2001-3001 : les odyssées de l'espace paraît en Omnibus. Jacques Goimard s'empare de cette occasion pour nous livrer en une préface magistrale son interprétation freudienne du film, des nouvelles et des quatre romans du cycle, nous raconter l'aventure passionnante de la collaboration/friction entre le réalisateur et le scénariste. Par sa prise de conscience originale, l'œuvre marque une date dans les relations de l'Homme avec l'espace.
Pour ma part, n'ayant vu le film qu'une dizaine de fois, j'avais fait l'impasse sur le roman, qui se présentait à mes yeux comme une novellisation. Sa lecture m'engage à renier ce jugement hâtif. En effet, si les images mystérieuses de Kubrick provoquent un effet de stupeur, puis d'aliénation, enfin d'extase, Clarke y ajoute un éclairage personnel qui dérange, oblige à de nouvelles exégèses.

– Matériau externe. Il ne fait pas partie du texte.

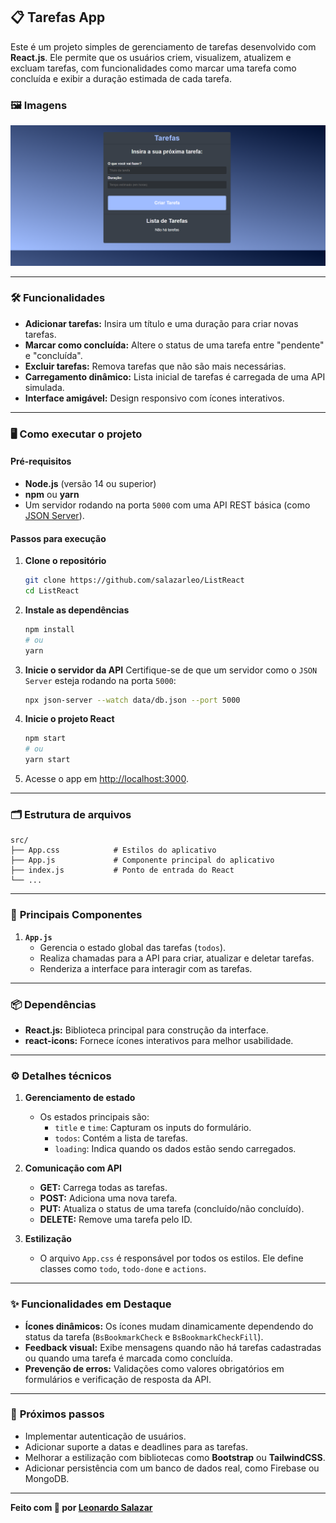 ## 📋 Tarefas App

Este é um projeto simples de gerenciamento de tarefas desenvolvido com **React.js**. Ele permite que os usuários criem, visualizem, atualizem e excluam tarefas, com funcionalidades como marcar uma tarefa como concluída e exibir a duração estimada de cada tarefa.

### 🖼️ **Imagens**
![Interface do App](public/interface-app.png)

---

### 🛠️ **Funcionalidades**

- **Adicionar tarefas:** Insira um título e uma duração para criar novas tarefas.
- **Marcar como concluída:** Altere o status de uma tarefa entre "pendente" e "concluída".
- **Excluir tarefas:** Remova tarefas que não são mais necessárias.
- **Carregamento dinâmico:** Lista inicial de tarefas é carregada de uma API simulada.
- **Interface amigável:** Design responsivo com ícones interativos.

---

### 🖥️ **Como executar o projeto**

#### **Pré-requisitos**
- **Node.js** (versão 14 ou superior)
- **npm** ou **yarn**
- Um servidor rodando na porta `5000` com uma API REST básica (como [JSON Server](https://github.com/typicode/json-server)).

#### **Passos para execução**

1. **Clone o repositório**
   ```bash
   git clone https://github.com/salazarleo/ListReact
   cd ListReact
   ```

2. **Instale as dependências**
   ```bash
   npm install
   # ou
   yarn
   ```

3. **Inicie o servidor da API**
   Certifique-se de que um servidor como o `JSON Server` esteja rodando na porta `5000`:
   ```bash
   npx json-server --watch data/db.json --port 5000
   ```

4. **Inicie o projeto React**
   ```bash
   npm start
   # ou
   yarn start
   ```

5. Acesse o app em [http://localhost:3000](http://localhost:3000).

---

### 🗂️ **Estrutura de arquivos**

```plaintext
src/
├── App.css            # Estilos do aplicativo
├── App.js             # Componente principal do aplicativo
├── index.js           # Ponto de entrada do React
└── ...
```

---

### 🧩 **Principais Componentes**

1. **`App.js`**
   - Gerencia o estado global das tarefas (`todos`).
   - Realiza chamadas para a API para criar, atualizar e deletar tarefas.
   - Renderiza a interface para interagir com as tarefas.

---

### 📦 **Dependências**

- **React.js:** Biblioteca principal para construção da interface.
- **react-icons:** Fornece ícones interativos para melhor usabilidade.

---

### ⚙️ **Detalhes técnicos**

1. **Gerenciamento de estado**
   - Os estados principais são:
     - `title` e `time`: Capturam os inputs do formulário.
     - `todos`: Contém a lista de tarefas.
     - `loading`: Indica quando os dados estão sendo carregados.

2. **Comunicação com API**
   - **GET:** Carrega todas as tarefas.
   - **POST:** Adiciona uma nova tarefa.
   - **PUT:** Atualiza o status de uma tarefa (concluído/não concluído).
   - **DELETE:** Remove uma tarefa pelo ID.

3. **Estilização**
   - O arquivo `App.css` é responsável por todos os estilos. Ele define classes como `todo`, `todo-done` e `actions`.

---

### ✨ **Funcionalidades em Destaque**

- **Ícones dinâmicos:** Os ícones mudam dinamicamente dependendo do status da tarefa (`BsBookmarkCheck` e `BsBookmarkCheckFill`).
- **Feedback visual:** Exibe mensagens quando não há tarefas cadastradas ou quando uma tarefa é marcada como concluída.
- **Prevenção de erros:** Validações como valores obrigatórios em formulários e verificação de resposta da API.


---

### 📌 **Próximos passos**

- Implementar autenticação de usuários.
- Adicionar suporte a datas e deadlines para as tarefas.
- Melhorar a estilização com bibliotecas como **Bootstrap** ou **TailwindCSS**.
- Adicionar persistência com um banco de dados real, como Firebase ou MongoDB.

---

**Feito com 💙 por [Leonardo Salazar](https://github.com/salazarleo)**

Ainsi, le monolithe, en apportant l'intelligence à l'homme-singe, l'incite au meurtre. C'est en tuant le léopard que le Guetteur de lune s'imagine en maître du monde ; c'est à partir de ce geste que se développera sa pensée. Selon les Grands Galactiques, l'avenir est aux prédateurs. Il faut en passer par les horreurs de la guerre primitive pour songer plus tard à conquérir l'énergie et la matière, accéder à une forme de pensée supérieure. Sinon, il faut croire à la rédemption, ce qui n'est pas le cas de Clarke ni de Kubrick, tous deux athées.
De même, l'énigme finale du film, d'une beauté visuelle à couper le souffle, prend sous la plume du romancier un tour explicite dont je préfère réserver la surprise à ceux qui découvriront le texte. Même si Clarke n'atteint pas ici à l'excellence de Rendez-vous avec Rama, qu'il publiera cinq ans plus tard, suspense topologique dont le cœur est silence et la trame, l'infini.